Well -I agree with you if that is the CAUSE of death or the CAUSE of hospitalization.
Where do you find the excess death numbers? That is interesting. Have 1m more Americans died in the past 2 years? This website shows an increase in the increase death rate of Americans since 2012.
Are you suggesting that a child with a broken legs be listed as in ER with COVID if the test was positive?
Same with deaths - Do you think a motorcycle accident should be a COVID death if they test positive?
As for a heart attack being classified as a COVID hospitalization should depend on the patient not the broad stroke of a brush called COVID. Some cardiac patients actually died before COVID. That actually seems irresponsible if you are using that broad stroke.
Why would you want to do that vs find the real cause of death from the treating physician?
https://www.macrotrends.net/countries/USA/united-states/death-rate
Excess mortality stats:
https://journals.sagepub.com/doi/full/10.1177/0141076820956802
https://www.cdc.gov/nchs/nvss/vsrr/covid19/excess_deaths.htm
https://www.nature.com/articles/d41586-022-00104-8
In general terms, we have seen a marked increase in both the US and world death rate beyond expected numbers. Some of these can be directly attributable to COVID-19 and the direct disease processes. OTHERS, however, are a result of delaying care and medical/surgical procedures because of the epidemic. Overall, however, the excess death toll is almost certainly a result of the pandemic and how various medical systems in different countries handled things.
COVID deaths have been handled and reported differently around the world as you'll see in the cited articles. Some countries require autopsy findings associated directly with COVID-19 (e.g., Russia) before the cause of death can be attributed to COVID. I am personally aware of states and counties that would not allocate testing to coroners' offices but then required positive test results to attribute the cause of death to COVID.

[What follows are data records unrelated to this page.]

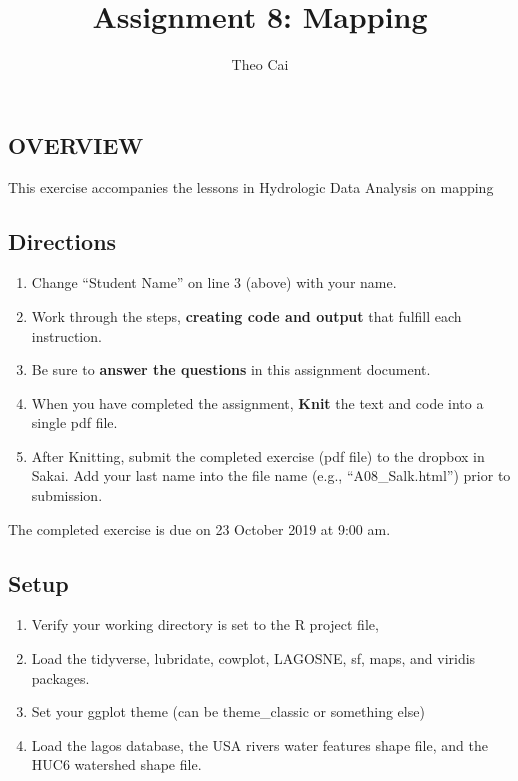\documentclass[]{article}
\title{Assignment 8: Mapping}
\author{Theo Cai}
\date{}
\providecommand{\tightlist}{%
  \setlength{\itemsep}{0pt}\setlength{\parskip}{0pt}}
\begin{document}
\maketitle

\hypertarget{overview}{%
\subsection{OVERVIEW}\label{overview}}

This exercise accompanies the lessons in Hydrologic Data Analysis on
mapping

\hypertarget{directions}{%
\subsection{Directions}\label{directions}}

\begin{enumerate}
\def\labelenumi{\arabic{enumi}.}
\tightlist
\item
  Change ``Student Name'' on line 3 (above) with your name.
\item
  Work through the steps, \textbf{creating code and output} that fulfill
  each instruction.
\item
  Be sure to \textbf{answer the questions} in this assignment document.
\item
  When you have completed the assignment, \textbf{Knit} the text and
  code into a single pdf file.
\item
  After Knitting, submit the completed exercise (pdf file) to the
  dropbox in Sakai. Add your last name into the file name (e.g.,
  ``A08\_Salk.html'') prior to submission.
\end{enumerate}

The completed exercise is due on 23 October 2019 at 9:00 am.

\hypertarget{setup}{%
\subsection{Setup}\label{setup}}

\begin{enumerate}
\def\labelenumi{\arabic{enumi}.}
\tightlist
\item
  Verify your working directory is set to the R project file,
\item
  Load the tidyverse, lubridate, cowplot, LAGOSNE, sf, maps, and viridis
  packages.
\item
  Set your ggplot theme (can be theme\_classic or something else)
\item
  Load the lagos database, the USA rivers water features shape file, and
  the HUC6 watershed shape file.
\end{enumerate}
\end{document}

Something you're missing is that an incidental finding of COVID immediately changes the procedural management of a patient presenting for another reason. Your child with a broken limb and a positive COVID test would have to be placed in isolation and appropriate precautions taken. On the other hand, a multitrauma patient, e.g., motorcycle patient with incidental COVID would almost certainly not be tested unless they'd survived long enough to be transferred to ICU, where an incoming test would dictate which room they could go into, and how they've got to be cared for, for the safety of other patients and staff.
Heart attacks and strokes are a completely different kettle of fish, because disseminated COVID has significant effect on clotting and directly on blood vessels. As for being irresponsible for painting with a broad brush, I'd say my research in cardiovascular medicine and surgery, if somewhat dated, allows me to have an opinion. Colleagues with whom I've spoken to, as well as published research, have started concluding that SARS-CoV-2 has a great affinity for vascular tissue. As mentioned above, the predisposition of patients with moderate or severe COVID symptoms toward increased clotting in the microvasculature and larger vessels, including otherwise unexpected clotting the cerebral vasculature was the reason d-dimer assays were common early; the reduction in their use now is simply because ALL COVID patients with moderate to severe disease have markedly elevated d-dimer levels; most hospitalized patients are anticoagulated based on general protocol. To reduce the risk of cardiovascular events.
In general, a death certificate has a list of precipitating causes. Think of this as a differential diagnosis of the cause of death, and often it's a lot like the prototypical differential diagnosis we work with when we first see the patient, although your differential is often fluid in the course of care of a really complicated ICU patient as new issues arise. It's not a case of not wanting to know what killed the patient, but a list of what the most likely causes were. If the patient is sent for autopsy, that "differential" can be modified and the pathologist is responsible for the cause of death.